Many other things are pernicious, such as countermanding the moral authority of the parents and teaching the children things that they find abhorrent. Several years ago there was a controversy over some books called Daddy's Roommate and Heather Has Two Mommies. These were blatant homosexual propaganda, but today they are used in many schools even if the parents object. Why this is even a subject to be taught in school would be a mystery were it not for its social engineering purpose.

Massachusetts has blazed new horizons in insanity by asserting that students are to be treated as the sex they claim to be, not their chromosomal sex. What is this but teaching mental illness? If a white student claims that he is black, is he to be accommodated? The “transracial” student would actually be on firmer ground since there would be no chromosomal difference.

What could damage a child more than teaching him that perception is reality? In later life, the person might think he has money in the bank that isn't there. Is the bank going to acquiesce to his perception or give him a jolt of reality?

A few years ago, I was walking back from lunch with a friend of mine, Chris Mileto, and pontificating about how government schools were bad and should be eliminated. He summed it up very succinctly by saying “The public schools are the workshop of Satan.” Many people know this in some form, but think that they can reform the schools or get rid of the bad people running things and everything will be fine. It won't be.

I have never heard any “reformer” say that compulsory schooling is the problem. The government has no business or authority compelling parents to send their children to school. Does the government have the authority to compel a certain diet? How about gym classes or dancing lessons? Almost anybody can see a problem with compulsory church attendance, but compulsory schooling has been around so long that people see nothing wrong with it. No amount of reform will solve the problem. Once compulsion is removed, all authority over curriculum evaporates, and voila, diversity in education. Diversity is the highest good, right? Why not a little diversity in thought?

Hilaire Belloc pointed out the problem eighty-four years ago in a book called Survivals and New Arrivals.

A universal and compulsory system of instruction has for its first and main effect uniformity. It produces to a pattern. It fills the millions of a nation (at the age when the mind is being fixed) with one set of ideas to the exclusion of others. No mere limited freedom of choice in text-books and teachers can prevent this effect, when the whole system is subject to State regulation, super­vision, examination and test..... It is not the particular form of the system, it is its universal character which is of this effect. On reflection we see that it must be so. A body of national teachers will come into being and will be informed with a corporate spirit. They will be trained all in much the same fashion to the same fixed “standards” and with the same ends in view. They will teach under the shadow of a vast bureaucracy and to ends set them by an army of inspectors, examiners and department officials.

You have, therefore, here one essential condition of the "Modern Mind"; its lack of diversity; its mechanical deadness.....

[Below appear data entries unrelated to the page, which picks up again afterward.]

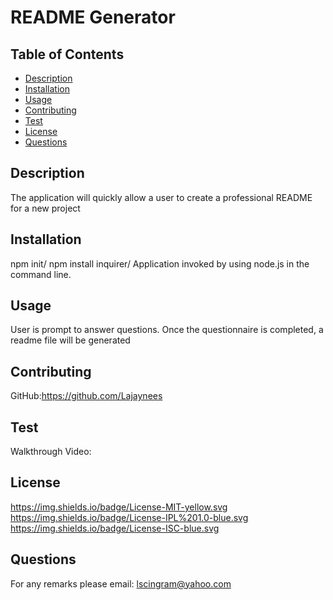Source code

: # README Generator

## Table of Contents
* [Description](#description)
* [Installation](#installation)
* [Usage](#Usage)
* [Contributing](#contributing)
* [Test](#Test)
* [License](#license)
* [Questions](#questions)

## Description
The application will quickly allow a user to create a professional README for a new project

## Installation
npm init/ npm install inquirer/
Application invoked by using node.js in the command line.

## Usage
User is prompt to answer questions. Once the questionnaire is completed, a readme file will be generated

## Contributing
GitHub:https://github.com/Lajaynees

## Test
Walkthrough Video: 

## License
https://img.shields.io/badge/License-MIT-yellow.svg
https://img.shields.io/badge/License-IPL%201.0-blue.svg
https://img.shields.io/badge/License-ISC-blue.svg

## Questions
For any remarks please email: lscingram@yahoo.com

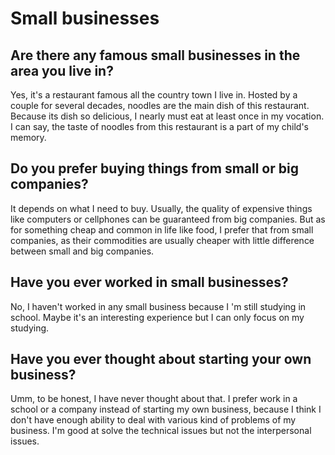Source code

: # Small businesses

## Are there any famous small businesses in the area you live in?

Yes, it's a restaurant famous all the country town I live in. Hosted by a couple for several decades, noodles are the main dish of this restaurant. Because its dish so delicious, I nearly must eat at least once in my vocation. I can say, the taste of noodles from this restaurant is a part of my child's memory.

## Do you prefer buying things from small or big companies?

It depends on what I need to buy. Usually, the quality of expensive things like computers or cellphones can be guaranteed from big companies. But as for something cheap and common in life like food, I prefer that from small companies, as their commodities are usually cheaper with little difference between small and big companies.

## Have you ever worked in small businesses?

No, I haven't worked in any small business because I 'm still studying in school. Maybe it's an interesting experience but I can only focus on my studying.

## Have you ever thought about starting your own business?

Umm, to be honest, I have never thought about that. I prefer work in a school or a company instead of starting my own business, because I think I don't have enough ability to deal with various kind of problems of my business. I'm good at solve the technical issues but not the interpersonal issues.

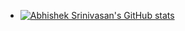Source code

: - [![Abhishek Srinivasan's GitHub stats](https://github-readme-stats.vercel.app/api?username=abhisheksrini)](https://github.com/anuraghazra/github-readme-stats)

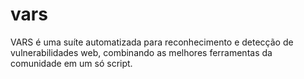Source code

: # vars
VARS é uma suíte automatizada para reconhecimento e detecção de vulnerabilidades web, combinando as melhores ferramentas da comunidade em um só script.
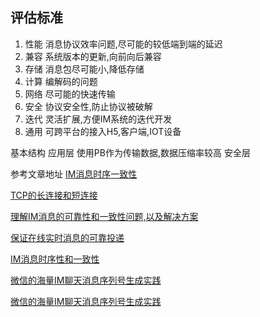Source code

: ## 评估标准
1. 性能 消息协议效率问题,尽可能的较低端到端的延迟
2. 兼容 系统版本的更新,向前向后兼容
3. 存储 消息包尽可能小,降低存储
4. 计算 编解码的问题
5. 网络 尽可能的快速传输
6. 安全 协议安全性,防止协议被破解
7. 迭代 灵活扩展,方便IM系统的迭代开发
8. 通用 可跨平台的接入H5,客户端,IOT设备

基本结构
应用层
使用PB作为传输数据,数据压缩率较高
安全层

参考文章地址
[IM消息时序一致性](http://www.52im.net/thread-3189-1-1.html)

[TCP的长连接和短连接](https://developer.aliyun.com/article/37987)

[理解IM消息的可靠性和一致性问题,以及解决方案](https://cloud.tencent.com/developer/article/1833287)

[保证在线实时消息的可靠投递](http://www.52im.net/thread-294-1-1.html)

[IM消息时序性和一致性](https://zhuanlan.zhihu.com/p/462668553)

[微信的海量IM聊天消息序列号生成实践](http://www.52im.net/thread-1998-1-1.html)

[微信的海量IM聊天消息序列号生成实践](http://www.52im.net/thread-1999-1-1.html)

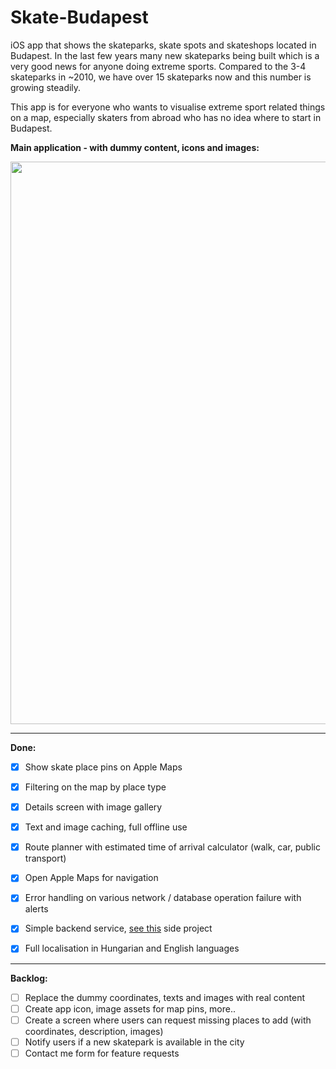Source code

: <!--
<img src="http://i.imgur.com/xxxxxxxxx.png" width="80px" />
-->
<h1>Skate-Budapest</h1>

iOS app that shows the skateparks, skate spots and skateshops located in Budapest. In the last few years many new skateparks being built which is a very good news for anyone doing extreme sports. Compared to the 3-4 skateparks in ~2010, we have over 15 skateparks now and this number is growing steadily.

This app is for everyone who wants to visualise extreme sport related things on a map, especially skaters from abroad who has no idea where to start in Budapest.


**Main application - with dummy content, icons and images:**

<img src="http://i.imgur.com/l4hLWan.jpg" width="900px" />

___
**Done:**

- [x] Show skate place pins on Apple Maps 
- [x] Filtering on the map by place type
- [x] Details screen with image gallery
- [x] Text and image caching, full offline use
- [x] Route planner with estimated time of arrival calculator (walk, car, public transport)
- [x] Open Apple Maps for navigation
- [x] Error handling on various network / database operation failure with alerts
- [x] Simple backend service, [see this](https://github.com/balazs630/Skate-Budapest-Backend) side project
- [x] Full localisation in Hungarian and English languages


___
**Backlog:**

- [ ] Replace the dummy coordinates, texts and images with real content
- [ ] Create app icon, image assets for map pins, more..
- [ ] Create a screen where users can request missing places to add (with coordinates, description, images)
- [ ] Notify users if a new skatepark is available in the city
- [ ] Contact me form for feature requests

Universal Compulsory Instruction contains also on its compulsory side, as well as in the matter of its uni­versality, a force making for the creation of the "Modern Mind." Compulsion, long continued, breeds acceptance; and the acceptance without question of such authority as it meets - especially that of print - 'blind faith" we have said, "divorced from reason" - is a very mark of the "Modern Mind."

.... The Parent does not choose his child's instructor nor the nature of his teaching, both are imposed by the Civil Authority. The child goes daily to and from that institution, has its whole life coloured by it, knows that its attendance is not an order of its parents but a public command enforced by the Police.... It is at once teaching and law, and those subjected to it are inoculated from their earliest years with a paralysis in the faculty of distinction - of clarity in thought through analysis. Look around you and note the incapacity for strict argument, the impatience with exact definition, the aversion to controversy (mother of all truth) and the facility in mere affirmation. Herein lies their root.”

Although he was talking about England, the same result would occur anywhere. George Orwell wrote about "Thought Police", but there is very little need for thought police when the state is teaching the citizen almost from infancy what to think.

Leonard Read was the first person I ever read who argued against compulsory schooling. When the idea of abolishing compulsory schooling is first encountered, it sounds crazy to almost everybody because of its long practice. It is the taproot of everything that is wrong with American schools.

The schools don't need to be reformed, they need to be abolished and the state needs to be forbidden any authority over teaching whatsoever.